_Given records:_
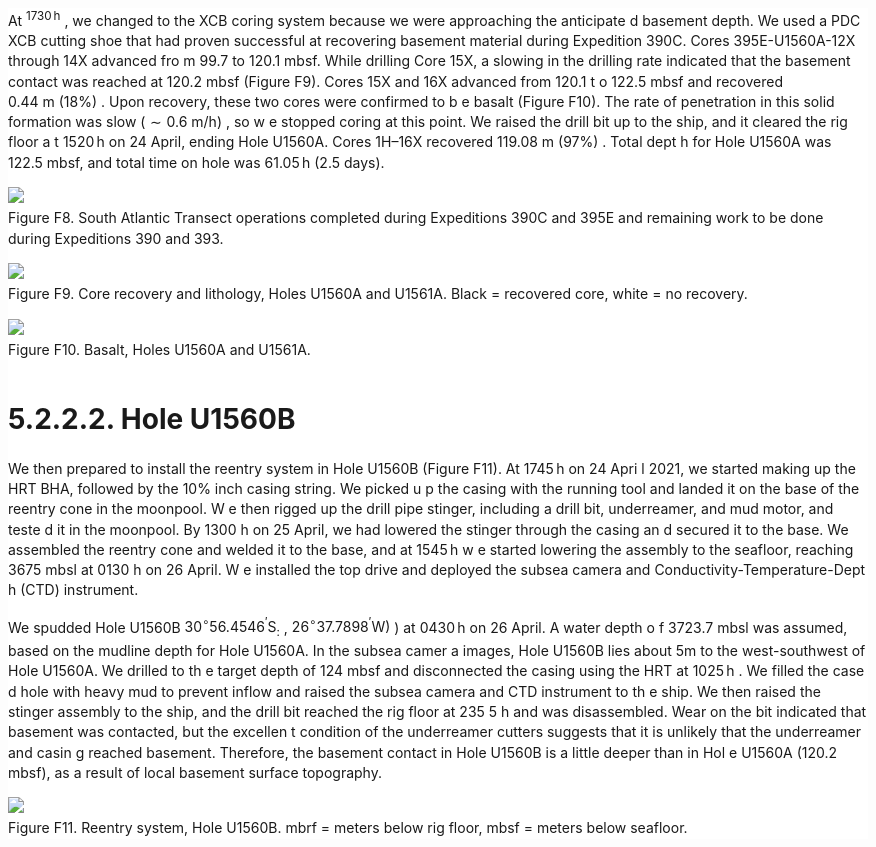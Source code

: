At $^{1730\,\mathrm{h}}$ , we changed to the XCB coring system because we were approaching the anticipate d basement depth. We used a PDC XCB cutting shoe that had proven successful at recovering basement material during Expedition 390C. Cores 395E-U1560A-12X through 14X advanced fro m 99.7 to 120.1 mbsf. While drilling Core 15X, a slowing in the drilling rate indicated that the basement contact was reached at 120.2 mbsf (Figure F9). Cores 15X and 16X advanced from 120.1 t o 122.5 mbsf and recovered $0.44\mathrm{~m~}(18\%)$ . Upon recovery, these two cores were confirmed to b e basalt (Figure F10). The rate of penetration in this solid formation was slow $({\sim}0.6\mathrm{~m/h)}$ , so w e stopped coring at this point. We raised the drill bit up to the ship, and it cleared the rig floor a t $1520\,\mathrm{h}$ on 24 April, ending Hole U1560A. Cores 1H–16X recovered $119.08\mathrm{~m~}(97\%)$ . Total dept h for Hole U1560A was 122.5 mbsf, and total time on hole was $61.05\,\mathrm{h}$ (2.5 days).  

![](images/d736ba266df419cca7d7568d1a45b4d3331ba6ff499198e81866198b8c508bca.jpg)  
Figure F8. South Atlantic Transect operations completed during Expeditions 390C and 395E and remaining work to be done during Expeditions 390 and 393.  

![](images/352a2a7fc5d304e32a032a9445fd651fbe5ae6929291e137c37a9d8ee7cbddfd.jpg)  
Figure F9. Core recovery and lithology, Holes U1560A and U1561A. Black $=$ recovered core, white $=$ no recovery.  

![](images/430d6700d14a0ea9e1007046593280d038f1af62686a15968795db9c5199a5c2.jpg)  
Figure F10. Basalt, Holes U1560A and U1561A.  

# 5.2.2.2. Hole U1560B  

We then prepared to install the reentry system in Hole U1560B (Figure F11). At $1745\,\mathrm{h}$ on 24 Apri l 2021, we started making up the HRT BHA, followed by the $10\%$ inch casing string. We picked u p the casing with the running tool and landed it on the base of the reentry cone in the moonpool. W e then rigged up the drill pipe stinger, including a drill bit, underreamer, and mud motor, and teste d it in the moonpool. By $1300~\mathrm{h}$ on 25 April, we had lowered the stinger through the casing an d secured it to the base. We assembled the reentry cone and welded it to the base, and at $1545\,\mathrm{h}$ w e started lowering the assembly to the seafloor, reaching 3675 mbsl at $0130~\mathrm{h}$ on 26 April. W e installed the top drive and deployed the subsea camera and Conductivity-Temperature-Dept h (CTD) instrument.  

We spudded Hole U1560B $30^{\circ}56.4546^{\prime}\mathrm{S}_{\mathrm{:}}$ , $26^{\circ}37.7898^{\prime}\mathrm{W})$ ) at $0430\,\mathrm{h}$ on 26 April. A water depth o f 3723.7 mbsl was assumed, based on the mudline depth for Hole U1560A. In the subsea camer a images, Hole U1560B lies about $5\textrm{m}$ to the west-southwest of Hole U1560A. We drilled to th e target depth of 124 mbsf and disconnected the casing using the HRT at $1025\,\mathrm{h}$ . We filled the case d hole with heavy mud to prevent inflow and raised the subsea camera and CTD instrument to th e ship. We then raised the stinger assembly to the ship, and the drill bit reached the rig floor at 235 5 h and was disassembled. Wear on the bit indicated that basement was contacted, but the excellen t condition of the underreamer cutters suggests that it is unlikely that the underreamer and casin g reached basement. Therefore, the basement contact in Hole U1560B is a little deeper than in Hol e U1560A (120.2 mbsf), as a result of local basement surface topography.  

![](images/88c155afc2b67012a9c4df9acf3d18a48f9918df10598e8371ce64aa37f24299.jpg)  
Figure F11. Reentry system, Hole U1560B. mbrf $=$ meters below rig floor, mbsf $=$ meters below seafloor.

_What is expected:_ Where the data contains images, drop them and print the rest exactly.

_Reply:_
Source code

:At $^{1730\,\mathrm{h}}$ , we changed to the XCB coring system because we were approaching the anticipate d basement depth. We used a PDC XCB cutting shoe that had proven successful at recovering basement material during Expedition 390C. Cores 395E-U1560A-12X through 14X advanced fro m 99.7 to 120.1 mbsf. While drilling Core 15X, a slowing in the drilling rate indicated that the basement contact was reached at 120.2 mbsf (Figure F9). Cores 15X and 16X advanced from 120.1 t o 122.5 mbsf and recovered $0.44\mathrm{~m~}(18\%)$ . Upon recovery, these two cores were confirmed to b e basalt (Figure F10). The rate of penetration in this solid formation was slow $({\sim}0.6\mathrm{~m/h)}$ , so w e stopped coring at this point. We raised the drill bit up to the ship, and it cleared the rig floor a t $1520\,\mathrm{h}$ on 24 April, ending Hole U1560A. Cores 1H–16X recovered $119.08\mathrm{~m~}(97\%)$ . Total dept h for Hole U1560A was 122.5 mbsf, and total time on hole was $61.05\,\mathrm{h}$ (2.5 days).  

![](images/d736ba266df419cca7d7568d1a45b4d3331ba6ff499198e81866198b8c508bca.jpg)  
Figure F8. South Atlantic Transect operations completed during Expeditions 390C and 395E and remaining work to be done during Expeditions 390 and 393.  

![](images/352a2a7fc5d304e32a032a9445fd651fbe5ae6929291e137c37a9d8ee7cbddfd.jpg)  
Figure F9. Core recovery and lithology, Holes U1560A and U1561A. Black $=$ recovered core, white $=$ no recovery.  

![](images/430d6700d14a0ea9e1007046593280d038f1af62686a15968795db9c5199a5c2.jpg)  
Figure F10. Basalt, Holes U1560A and U1561A.  

# 5.2.2.2. Hole U1560B  

We then prepared to install the reentry system in Hole U1560B (Figure F11). At $1745\,\mathrm{h}$ on 24 Apri l 2021, we started making up the HRT BHA, followed by the $10\%$ inch casing string. We picked u p the casing with the running tool and landed it on the base of the reentry cone in the moonpool. W e then rigged up the drill pipe stinger, including a drill bit, underreamer, and mud motor, and teste d it in the moonpool. By $1300~\mathrm{h}$ on 25 April, we had lowered the stinger through the casing an d secured it to the base. We assembled the reentry cone and welded it to the base, and at $1545\,\mathrm{h}$ w e started lowering the assembly to the seafloor, reaching 3675 mbsl at $0130~\mathrm{h}$ on 26 April. W e installed the top drive and deployed the subsea camera and Conductivity-Temperature-Dept h (CTD) instrument.  

We spudded Hole U1560B $30^{\circ}56.4546^{\prime}\mathrm{S}_{\mathrm{:}}$ , $26^{\circ}37.7898^{\prime}\mathrm{W})$ ) at $0430\,\mathrm{h}$ on 26 April. A water depth o f 3723.7 mbsl was assumed, based on the mudline depth for Hole U1560A. In the subsea camer a images, Hole U1560B lies about $5\textrm{m}$ to the west-southwest of Hole U1560A. We drilled to th e target depth of 124 mbsf and disconnected the casing using the HRT at $1025\,\mathrm{h}$ . We filled the case d hole with heavy mud to prevent inflow and raised the subsea camera and CTD instrument to th e ship. We then raised the stinger assembly to the ship, and the drill bit reached the rig floor at 235 5 h and was disassembled. Wear on the bit indicated that basement was contacted, but the excellen t condition of the underreamer cutters suggests that it is unlikely that the underreamer and casin g reached basement. Therefore, the basement contact in Hole U1560B is a little deeper than in Hol e U1560A (120.2 mbsf), as a result of local basement surface topography.  

![](images/88c155afc2b67012a9c4df9acf3d18a48f9918df10598e8371ce64aa37f24299.jpg)  
Figure F11. Reentry system, Hole U1560B. mbrf $=$ meters below rig floor, mbsf $=$ meters below seafloor.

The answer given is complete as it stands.